It is the unenviable fate of any composer who was active in the 1770s to be compared to Mozart. In the case of Josef Mysliveček (1737-81) this is a double certainty as he was a friend of Mozart: the two met in Bologna in 1770 and several times afterwards, and Mozart made fond mentions of the older composer in correspondence – though alas most memorably to describe the unfortunate condition of his face following treatment for the syphilis inevitable from his lifestyle.
It is mainly Mysliveček’s instrumental works that have survived into modern times, and from these he usually emerges from comparison well. His vocal music is less familiar: the oratorio Abramo ed Isacco has been recorded a few times (but then it was once thought to be by Mozart) and the opera Bellerofonte made a solitary appearance on CD in the early 1990s. This recording of Medonte, the 26th of his 27 opere serie, long forgotten since inexplicably bombing at its premiere in Rome in 1780, is therefore still in pioneer territory.
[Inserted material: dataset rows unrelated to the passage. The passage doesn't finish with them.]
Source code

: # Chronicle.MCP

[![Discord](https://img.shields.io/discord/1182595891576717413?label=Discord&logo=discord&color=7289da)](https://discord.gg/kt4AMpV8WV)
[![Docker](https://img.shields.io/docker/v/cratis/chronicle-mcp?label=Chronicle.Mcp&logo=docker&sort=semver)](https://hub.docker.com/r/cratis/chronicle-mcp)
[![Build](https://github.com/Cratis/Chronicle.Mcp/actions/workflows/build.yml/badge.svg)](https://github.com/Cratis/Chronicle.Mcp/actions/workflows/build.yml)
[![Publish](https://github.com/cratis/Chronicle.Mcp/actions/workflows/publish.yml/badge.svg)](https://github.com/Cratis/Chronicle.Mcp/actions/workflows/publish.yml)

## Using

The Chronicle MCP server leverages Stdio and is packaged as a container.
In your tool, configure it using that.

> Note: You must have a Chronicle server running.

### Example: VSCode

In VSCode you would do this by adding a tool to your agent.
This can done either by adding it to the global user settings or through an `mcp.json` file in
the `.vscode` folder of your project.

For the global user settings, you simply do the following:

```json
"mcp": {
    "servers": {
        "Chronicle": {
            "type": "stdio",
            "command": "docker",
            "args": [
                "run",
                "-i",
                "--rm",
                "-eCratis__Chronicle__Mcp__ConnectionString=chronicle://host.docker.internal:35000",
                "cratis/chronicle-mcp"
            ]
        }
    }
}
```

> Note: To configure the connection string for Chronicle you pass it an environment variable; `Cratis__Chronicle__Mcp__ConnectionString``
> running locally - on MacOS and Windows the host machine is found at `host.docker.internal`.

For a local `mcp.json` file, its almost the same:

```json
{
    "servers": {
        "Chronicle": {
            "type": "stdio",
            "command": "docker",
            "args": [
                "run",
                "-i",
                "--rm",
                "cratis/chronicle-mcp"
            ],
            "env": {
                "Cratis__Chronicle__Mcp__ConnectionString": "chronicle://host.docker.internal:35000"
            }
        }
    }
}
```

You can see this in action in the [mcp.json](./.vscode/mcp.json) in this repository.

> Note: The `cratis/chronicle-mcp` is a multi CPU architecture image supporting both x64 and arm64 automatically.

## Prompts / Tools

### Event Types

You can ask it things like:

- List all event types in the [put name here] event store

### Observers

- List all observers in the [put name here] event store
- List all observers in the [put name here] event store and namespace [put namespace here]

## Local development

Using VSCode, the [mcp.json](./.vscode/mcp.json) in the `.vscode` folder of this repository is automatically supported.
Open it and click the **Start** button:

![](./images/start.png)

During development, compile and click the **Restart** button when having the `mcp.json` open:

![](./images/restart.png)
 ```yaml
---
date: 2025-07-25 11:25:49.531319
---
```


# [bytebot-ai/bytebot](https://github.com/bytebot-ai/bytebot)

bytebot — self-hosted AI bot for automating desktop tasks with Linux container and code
Recorded live in concert in Leverkusen in 2010, it shows Mysliveček to be a composer of strength and energy, a drawer of wide-spanned but shapely and grateful vocal lines whose resemblance to Mozart’s cannot be ignored. True, he does not approach the poignancy and depth of Mozart – the virtuoso vigour of his arias is better suited to expressions of courage, anger and defiance than subtler emotions – but he has the same warmth and buoyancy and the same ability to thrill with sheer vocal allure.
All of which makes Medonte an enjoyable listen, in spite of a weak plot not worth outlining here. The performance has verve, and though it has no big names the cast is well up to its task, even if some of the ladies are hard to tell apart at times. My favourite was Susanne Bernhard, rich and clear as leading man Arsace. Thomas Michael Allen as Medonte is hardly your honeyed Mozartian tenor, but then he is the petulant bad guy here; and while Juanita Lascarro is impressive as heroine Selene, the role itself would have benefited from a lighter and more vulnerable-sounding voice. The period-instrument orchestra are vividly led by Classical specialist Werner Ehrhardt. The live recording comes with the odd footfall, page-turn and audible edit, but certainly not enough to spoil things.